Pheiroijamba (ꯐꯩꯔꯣꯏꯖꯥꯝꯕ, also spelled Feiroijamba) is a figure from the traditional Moirang Kangleirol stories of the ancient Moirang kingdom. He is the son of Chaoba Nongthon, a Moirang official and guardian of the orphaned children of the warrior Puremba. Pheiroijamba is the husband of Khamnu, the elder sister of Khamba, making him brother-in-law of Khamba and son-in-law of Puremba and Ngangkha Leima.

Pheiroijamba was a son-in-law of King Chingkhu Telheiba of Moirang, as his wife Khamnu was biologically the king's daughter but was raised by Puremba, just like her younger brother Khamba, who also became a son-in-law of the Moirang royal family by marrying Princess Thoibi, the daughter of the king's younger brother, Chingkhu Akhuba.

== Early life and adoption ==

Pheiroijamba was brought by Chaoba Nongthon to his household and raised as his son. Being childless, Chaoba Nongthon personally cared for Pheiroijamba, ensuring his proper upbringing and training. He was raised alongside Khamnu and her younger brother Khamba, the children of Puremba and Ngangkha Leima, who had been orphaned after Puremba's death and Ngangkha Leima's return to heaven.

== Marriage and family ==

In accordance with prior arrangements made between Chaoba Nongthon and Puremba, Pheiroijamba married Khamnu when they reached adulthood. Through this marriage, he became directly connected to the lineage of Puremba and Ngangkha Leima, reinforcing the protection and continuity of the family. As Khamnu's husband, he was closely involved in the lives of her family, including Khamba, his brother-in-law.

== Assistance to Khamba ==

Pheiroijamba always supported Khamba throughout his youth and adulthood. He discovered that Khamba was nearly killed during an assassination attempt by Chingkhu Akhuba, the younger brother of King Chingkhu Telheiba. Pheiroijamba immediately informed others and, together with his father Chaoba Nongthon, formally complained to King Chingkhu Telheiba about the incident, ensuring that justice was delivered without bias.

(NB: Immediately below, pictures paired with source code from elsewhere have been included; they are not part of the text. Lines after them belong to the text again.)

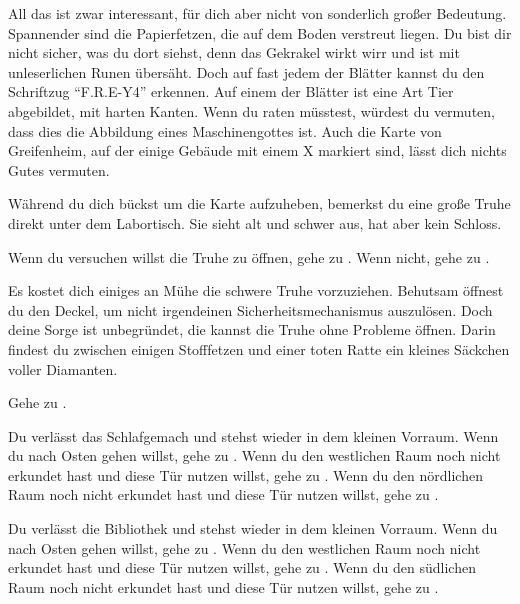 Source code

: All das ist zwar interessant, für dich aber nicht von sonderlich großer Bedeutung. Spannender sind die Papierfetzen, die auf dem Boden verstreut liegen. Du bist dir nicht sicher, was du dort siehst, denn das Gekrakel wirkt wirr und ist mit unleserlichen Runen übersäht. Doch auf fast jedem der Blätter kannst du den Schriftzug ``F.R.E-Y4'' erkennen. Auf einem der Blätter ist eine Art Tier abgebildet, mit harten Kanten. Wenn du raten müsstest, würdest du vermuten, dass dies die Abbildung eines Maschinengottes ist. Auch die Karte von Greifenheim, auf der einige Gebäude mit einem X markiert sind, lässt dich nichts Gutes vermuten.

Während du dich bückst um die Karte aufzuheben, bemerkst du eine große Truhe direkt unter dem Labortisch. Sie sieht alt und schwer aus, hat aber kein Schloss.

Wenn du versuchen willst die Truhe zu öffnen, gehe zu . Wenn nicht, gehe zu .


Es kostet dich einiges an Mühe die schwere Truhe vorzuziehen. Behutsam öffnest du den Deckel, um nicht irgendeinen Sicherheitsmechanismus auszulösen. Doch deine Sorge ist unbegründet, die kannst die Truhe ohne Probleme öffnen. Darin findest du zwischen einigen Stofffetzen und einer toten Ratte ein kleines Säckchen  voller Diamanten.

Gehe zu .


Du verlässt das Schlafgemach und stehst wieder in dem kleinen Vorraum. Wenn du nach Osten gehen willst, gehe zu .
Wenn du den westlichen Raum noch nicht erkundet hast und diese Tür nutzen willst, gehe zu .
Wenn du den nördlichen Raum noch nicht erkundet hast und diese Tür nutzen willst, gehe zu .


Du verlässt die Bibliothek und stehst wieder in dem kleinen Vorraum. Wenn du nach Osten gehen willst, gehe zu .
Wenn du den westlichen Raum noch nicht erkundet hast und diese Tür nutzen willst, gehe zu .
Wenn du den südlichen Raum noch nicht erkundet hast und diese Tür nutzen willst, gehe zu .

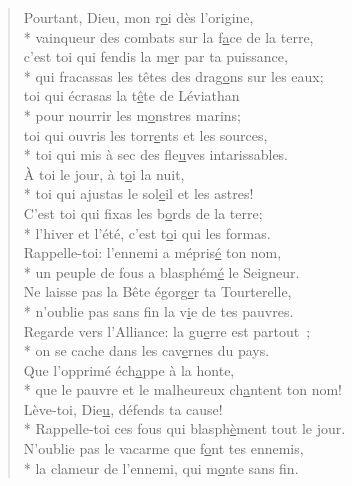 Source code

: \begin{verse}
Pourtant, Dieu, mon r\underline{o}i dès l’origine, \\*
vainqueur des combats sur la f\underline{a}ce de la terre, \\
c’est toi qui fendis la m\underline{e}r par ta puissance, \\*
qui fracassas les têtes des drag\underline{o}ns sur les eaux; \\

toi qui écrasas la t\underline{ê}te de Léviathan \\*
pour nourrir les m\underline{o}nstres marins; \\
toi qui ouvris les torr\underline{e}nts et les sources, \\*
toi qui mis à sec des fle\underline{u}ves intarissables. \\

À toi le jour, à t\underline{o}i la nuit, \\*
toi qui ajustas le sol\underline{e}il et les astres! \\
C’est toi qui fixas les b\underline{o}rds de la terre; \\*
l’hiver et l’été, c’est t\underline{o}i qui les formas. \\

Rappelle-toi: l’ennemi a mépris\underline{é} ton nom, \\*
un peuple de fous a blasphém\underline{é} le Seigneur. \\
Ne laisse pas la Bête égorg\underline{e}r ta Tourterelle, \\*
n’oublie pas sans fin la v\underline{i}e de tes pauvres. \\

Regarde vers l’Alliance: la gu\underline{e}rre est partout ; \\*
on se cache dans les cav\underline{e}rnes du pays. \\
Que l’opprimé éch\underline{a}ppe à la honte, \\*
que le pauvre et le malheureux ch\underline{a}ntent ton nom! \\

Lève-toi, Die\underline{u}, défends ta cause! \\*
Rappelle-toi ces fous qui blasph\underline{è}ment tout le jour. \\
N’oublie pas le vacarme que f\underline{o}nt tes ennemis, \\*
la clameur de l’ennemi, qui m\underline{o}nte sans fin. \\
\end{verse}

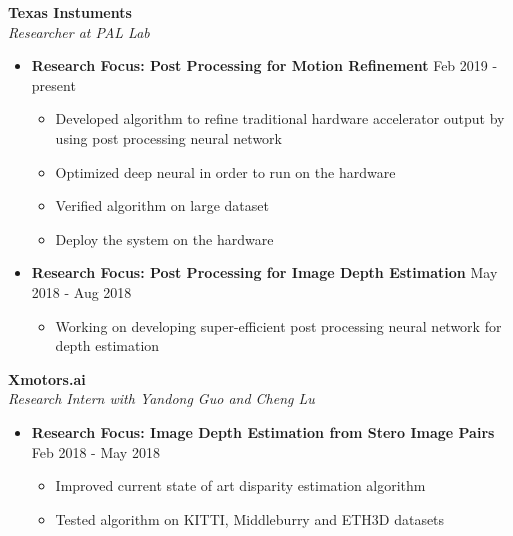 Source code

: \documentclass[10pt]{article}
\newenvironment{outerlist}[1][\enskip\textbullet]%
        {\begin{itemize}[#1,leftmargin=*]}{\end{itemize}%
         \vspace{-1.2\baselineskip}}
\newenvironment{innerlist}[1][\enskip\textbullet]%
        {\begin{itemize}[#1,leftmargin=*,parsep=0pt,itemsep=0pt,topsep=0pt,partopsep=0pt]}
        {\end{itemize}}
\begin{document}
\textbf{Texas Instuments } \\
\emph{Researcher at PAL Lab}
\begin{outerlist}
\vspace{-.1in}
\item[] \textbf{Research Focus: Post Processing for Motion Refinement} \hfill {Feb 2019 - present}
\begin{innerlist}
\vspace{-.05in}        
        \item Developed algorithm to refine traditional hardware accelerator output by using post processing neural network
        \item Optimized deep neural in order to run on the hardware
        \item Verified algorithm on large dataset 
        \item Deploy the system on the hardware
        \end{innerlist}
\vspace{-.05in}
\item[] \textbf{Research Focus: Post Processing for Image Depth Estimation} \hfill {May 2018 - Aug 2018}
        \begin{innerlist}
\vspace{-.05in}
        \item Working on developing super-efficient post processing neural network for depth estimation
	
        \end{innerlist}
\vspace{.15in}
\end{outerlist}


\textbf{Xmotors.ai } \\
\emph{Research Intern with Yandong Guo and Cheng Lu}
\begin{outerlist}
\vspace{-.1in}
\item[] \textbf{Research Focus: Image Depth Estimation from Stero Image Pairs} \hfill {Feb 2018 - May  2018}
        \begin{innerlist}
\vspace{-.05in}
        \item Improved current state of art disparity estimation algorithm
	\item Tested algorithm on KITTI, Middleburry and ETH3D datasets
	
        \end{innerlist}
\vspace{.15in}
\end{outerlist}
\end{document}
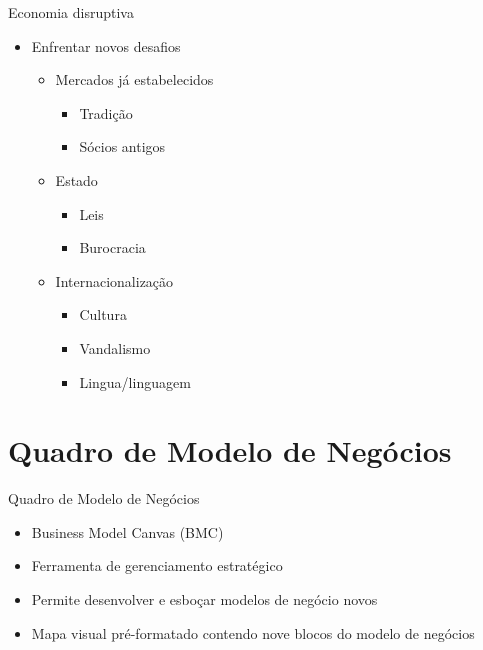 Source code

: \documentclass[t]{beamer}
\begin{document}
\begin{frame}{Economia disruptiva}
	\begin{itemize}
		\item Enfrentar novos desafios
		\begin{itemize}
			\item Mercados já estabelecidos
			\begin{itemize}
				\item Tradição
				\item Sócios antigos
			\end{itemize}
			\item Estado
			\begin{itemize}
				\item Leis
				\item Burocracia
			\end{itemize}
			\item Internacionalização
			\begin{itemize}
				\item Cultura
				\item Vandalismo
				\item Lingua/linguagem
			\end{itemize}
		\end{itemize}
	\end{itemize}
\end{frame}

\section{Quadro de Modelo de Negócios}

\begin{frame}{Quadro de Modelo de Negócios}
	\begin{itemize}
		\item Business Model Canvas (BMC)
		\item Ferramenta de gerenciamento estratégico
		\item Permite desenvolver e esboçar modelos de negócio novos
		\item Mapa visual pré-formatado contendo nove blocos do modelo de negócios
	\end{itemize}
\end{frame}
\end{document}
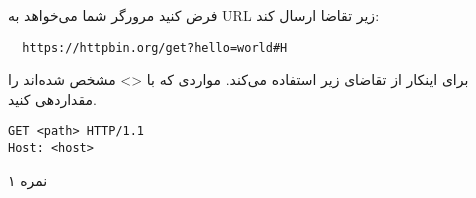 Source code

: 
فرض کنید مرورگر شما می‌خواهد به URL زیر تقاضا ارسال کند:

\begin{latin}
\begin{verbatim}
  https://httpbin.org/get?hello=world#H
\end{verbatim}
\end{latin}

برای اینکار از تقاضای زیر استفاده می‌کند. مواردی که با <> مشخص شده‌اند را مقداردهی کنید.

\begin{latin}
\begin{verbatim}
GET <path> HTTP/1.1
Host: <host>
\end{verbatim}
\end{latin}

۱ نمره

He also helped Khamba in the national racing championship, where Khamba faced attempts to be cheated by his rival, Angom Nongban Kongyamba. Pheiroijamba intervened and helped ensure fairness during the competition. Beyond these specific incidents, Pheiroijamba consistently supported Khamba whenever he faced danger, threats, or injustice.

== Legacy ==

Pheiroijamba is remembered in the Moirang Kangleirol stories as a devoted son, husband, and brother-in-law, whose loyalty to his family and protective actions were important to the survival and success of Khamba and Khamnu.